Word for word, reproduce each of the entries.

▶ **Items listed in a dataset**
☆ ☆ ☆ ☆ ☆ ☆ ☆

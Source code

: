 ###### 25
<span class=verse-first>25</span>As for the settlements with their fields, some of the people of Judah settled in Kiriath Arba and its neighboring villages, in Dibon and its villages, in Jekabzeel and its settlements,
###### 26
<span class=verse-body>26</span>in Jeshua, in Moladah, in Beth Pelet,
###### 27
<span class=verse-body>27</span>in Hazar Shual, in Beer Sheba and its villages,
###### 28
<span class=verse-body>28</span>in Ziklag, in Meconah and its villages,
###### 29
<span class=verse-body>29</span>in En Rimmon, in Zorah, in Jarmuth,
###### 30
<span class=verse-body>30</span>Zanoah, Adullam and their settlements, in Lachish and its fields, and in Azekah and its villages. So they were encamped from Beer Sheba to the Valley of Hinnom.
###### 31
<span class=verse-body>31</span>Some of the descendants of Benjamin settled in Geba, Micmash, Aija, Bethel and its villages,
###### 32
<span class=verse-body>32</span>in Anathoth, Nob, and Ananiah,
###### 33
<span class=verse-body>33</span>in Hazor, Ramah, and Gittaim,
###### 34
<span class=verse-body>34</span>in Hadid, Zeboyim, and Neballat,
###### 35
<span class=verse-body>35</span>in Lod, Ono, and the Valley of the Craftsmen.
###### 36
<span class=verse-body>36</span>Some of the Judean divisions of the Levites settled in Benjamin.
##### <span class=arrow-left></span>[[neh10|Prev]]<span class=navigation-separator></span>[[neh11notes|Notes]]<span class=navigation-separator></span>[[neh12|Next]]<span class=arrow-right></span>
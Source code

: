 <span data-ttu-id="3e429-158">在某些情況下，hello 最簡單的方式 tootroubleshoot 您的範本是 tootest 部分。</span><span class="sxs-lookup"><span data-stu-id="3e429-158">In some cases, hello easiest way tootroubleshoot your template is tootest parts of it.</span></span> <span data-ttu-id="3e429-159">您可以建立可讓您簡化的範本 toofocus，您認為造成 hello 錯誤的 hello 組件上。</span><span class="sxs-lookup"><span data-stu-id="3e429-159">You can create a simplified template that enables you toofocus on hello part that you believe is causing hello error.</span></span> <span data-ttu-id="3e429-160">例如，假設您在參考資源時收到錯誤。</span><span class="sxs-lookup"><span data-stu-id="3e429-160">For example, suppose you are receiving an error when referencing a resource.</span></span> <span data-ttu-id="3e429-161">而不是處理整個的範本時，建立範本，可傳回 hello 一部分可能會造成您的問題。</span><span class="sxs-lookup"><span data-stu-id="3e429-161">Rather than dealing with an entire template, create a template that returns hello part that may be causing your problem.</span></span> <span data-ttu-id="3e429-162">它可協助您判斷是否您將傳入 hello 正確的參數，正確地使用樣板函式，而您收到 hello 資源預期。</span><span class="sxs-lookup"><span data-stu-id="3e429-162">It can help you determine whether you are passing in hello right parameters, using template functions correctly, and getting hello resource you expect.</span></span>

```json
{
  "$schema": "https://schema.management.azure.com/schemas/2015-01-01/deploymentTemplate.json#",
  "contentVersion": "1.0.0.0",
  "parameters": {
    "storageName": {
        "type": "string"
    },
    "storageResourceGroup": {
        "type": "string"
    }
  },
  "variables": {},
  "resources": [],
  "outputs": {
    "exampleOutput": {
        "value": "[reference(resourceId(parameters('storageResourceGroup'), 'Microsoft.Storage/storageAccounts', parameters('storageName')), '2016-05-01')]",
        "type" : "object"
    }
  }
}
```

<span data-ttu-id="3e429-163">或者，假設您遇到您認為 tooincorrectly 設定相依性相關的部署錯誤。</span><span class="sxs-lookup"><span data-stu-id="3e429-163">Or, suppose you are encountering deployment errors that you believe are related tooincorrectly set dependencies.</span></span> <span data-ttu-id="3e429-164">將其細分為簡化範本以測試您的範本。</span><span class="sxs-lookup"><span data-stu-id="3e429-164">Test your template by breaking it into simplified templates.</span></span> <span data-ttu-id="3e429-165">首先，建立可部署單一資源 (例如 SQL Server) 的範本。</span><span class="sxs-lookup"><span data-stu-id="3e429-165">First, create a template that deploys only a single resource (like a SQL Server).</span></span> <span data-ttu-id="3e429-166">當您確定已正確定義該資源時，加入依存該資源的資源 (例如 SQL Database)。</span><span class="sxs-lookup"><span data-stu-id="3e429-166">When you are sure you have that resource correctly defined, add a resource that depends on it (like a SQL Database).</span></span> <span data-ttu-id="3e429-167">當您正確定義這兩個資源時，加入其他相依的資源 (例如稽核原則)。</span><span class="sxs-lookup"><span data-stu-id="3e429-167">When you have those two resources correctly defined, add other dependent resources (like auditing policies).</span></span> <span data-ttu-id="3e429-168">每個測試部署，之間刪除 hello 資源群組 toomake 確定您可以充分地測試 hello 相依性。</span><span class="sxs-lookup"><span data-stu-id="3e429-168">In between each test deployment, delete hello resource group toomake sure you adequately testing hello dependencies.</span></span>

☆ ☆ ☆ ☆ ☆ ☆ ☆

▶ **Written solution**
Source code

: ###### 25
<span class=verse-first>25</span>As for the settlements with their fields, some of the people of Judah settled in Kiriath Arba and its neighboring villages, in Dibon and its villages, in Jekabzeel and its settlements,
###### 26
<span class=verse-body>26</span>in Jeshua, in Moladah, in Beth Pelet,
###### 27
<span class=verse-body>27</span>in Hazar Shual, in Beer Sheba and its villages,
###### 28
<span class=verse-body>28</span>in Ziklag, in Meconah and its villages,
###### 29
<span class=verse-body>29</span>in En Rimmon, in Zorah, in Jarmuth,
###### 30
<span class=verse-body>30</span>Zanoah, Adullam and their settlements, in Lachish and its fields, and in Azekah and its villages. So they were encamped from Beer Sheba to the Valley of Hinnom.
###### 31
<span class=verse-body>31</span>Some of the descendants of Benjamin settled in Geba, Micmash, Aija, Bethel and its villages,
###### 32
<span class=verse-body>32</span>in Anathoth, Nob, and Ananiah,
###### 33
<span class=verse-body>33</span>in Hazor, Ramah, and Gittaim,
###### 34
<span class=verse-body>34</span>in Hadid, Zeboyim, and Neballat,
###### 35
<span class=verse-body>35</span>in Lod, Ono, and the Valley of the Craftsmen.
###### 36
<span class=verse-body>36</span>Some of the Judean divisions of the Levites settled in Benjamin.
##### <span class=arrow-left></span>[[neh10|Prev]]<span class=navigation-separator></span>[[neh11notes|Notes]]<span class=navigation-separator></span>[[neh12|Next]]<span class=arrow-right></span>
Source code

: <span data-ttu-id="3e429-158">在某些情況下，hello 最簡單的方式 tootroubleshoot 您的範本是 tootest 部分。</span><span class="sxs-lookup"><span data-stu-id="3e429-158">In some cases, hello easiest way tootroubleshoot your template is tootest parts of it.</span></span> <span data-ttu-id="3e429-159">您可以建立可讓您簡化的範本 toofocus，您認為造成 hello 錯誤的 hello 組件上。</span><span class="sxs-lookup"><span data-stu-id="3e429-159">You can create a simplified template that enables you toofocus on hello part that you believe is causing hello error.</span></span> <span data-ttu-id="3e429-160">例如，假設您在參考資源時收到錯誤。</span><span class="sxs-lookup"><span data-stu-id="3e429-160">For example, suppose you are receiving an error when referencing a resource.</span></span> <span data-ttu-id="3e429-161">而不是處理整個的範本時，建立範本，可傳回 hello 一部分可能會造成您的問題。</span><span class="sxs-lookup"><span data-stu-id="3e429-161">Rather than dealing with an entire template, create a template that returns hello part that may be causing your problem.</span></span> <span data-ttu-id="3e429-162">它可協助您判斷是否您將傳入 hello 正確的參數，正確地使用樣板函式，而您收到 hello 資源預期。</span><span class="sxs-lookup"><span data-stu-id="3e429-162">It can help you determine whether you are passing in hello right parameters, using template functions correctly, and getting hello resource you expect.</span></span>

```json
{
  "$schema": "https://schema.management.azure.com/schemas/2015-01-01/deploymentTemplate.json#",
  "contentVersion": "1.0.0.0",
  "parameters": {
    "storageName": {
        "type": "string"
    },
    "storageResourceGroup": {
        "type": "string"
    }
  },
  "variables": {},
  "resources": [],
  "outputs": {
    "exampleOutput": {
        "value": "[reference(resourceId(parameters('storageResourceGroup'), 'Microsoft.Storage/storageAccounts', parameters('storageName')), '2016-05-01')]",
        "type" : "object"
    }
  }
}
```

<span data-ttu-id="3e429-163">或者，假設您遇到您認為 tooincorrectly 設定相依性相關的部署錯誤。</span><span class="sxs-lookup"><span data-stu-id="3e429-163">Or, suppose you are encountering deployment errors that you believe are related tooincorrectly set dependencies.</span></span> <span data-ttu-id="3e429-164">將其細分為簡化範本以測試您的範本。</span><span class="sxs-lookup"><span data-stu-id="3e429-164">Test your template by breaking it into simplified templates.</span></span> <span data-ttu-id="3e429-165">首先，建立可部署單一資源 (例如 SQL Server) 的範本。</span><span class="sxs-lookup"><span data-stu-id="3e429-165">First, create a template that deploys only a single resource (like a SQL Server).</span></span> <span data-ttu-id="3e429-166">當您確定已正確定義該資源時，加入依存該資源的資源 (例如 SQL Database)。</span><span class="sxs-lookup"><span data-stu-id="3e429-166">When you are sure you have that resource correctly defined, add a resource that depends on it (like a SQL Database).</span></span> <span data-ttu-id="3e429-167">當您正確定義這兩個資源時，加入其他相依的資源 (例如稽核原則)。</span><span class="sxs-lookup"><span data-stu-id="3e429-167">When you have those two resources correctly defined, add other dependent resources (like auditing policies).</span></span> <span data-ttu-id="3e429-168">每個測試部署，之間刪除 hello 資源群組 toomake 確定您可以充分地測試 hello 相依性。</span><span class="sxs-lookup"><span data-stu-id="3e429-168">In between each test deployment, delete hello resource group toomake sure you adequately testing hello dependencies.</span></span>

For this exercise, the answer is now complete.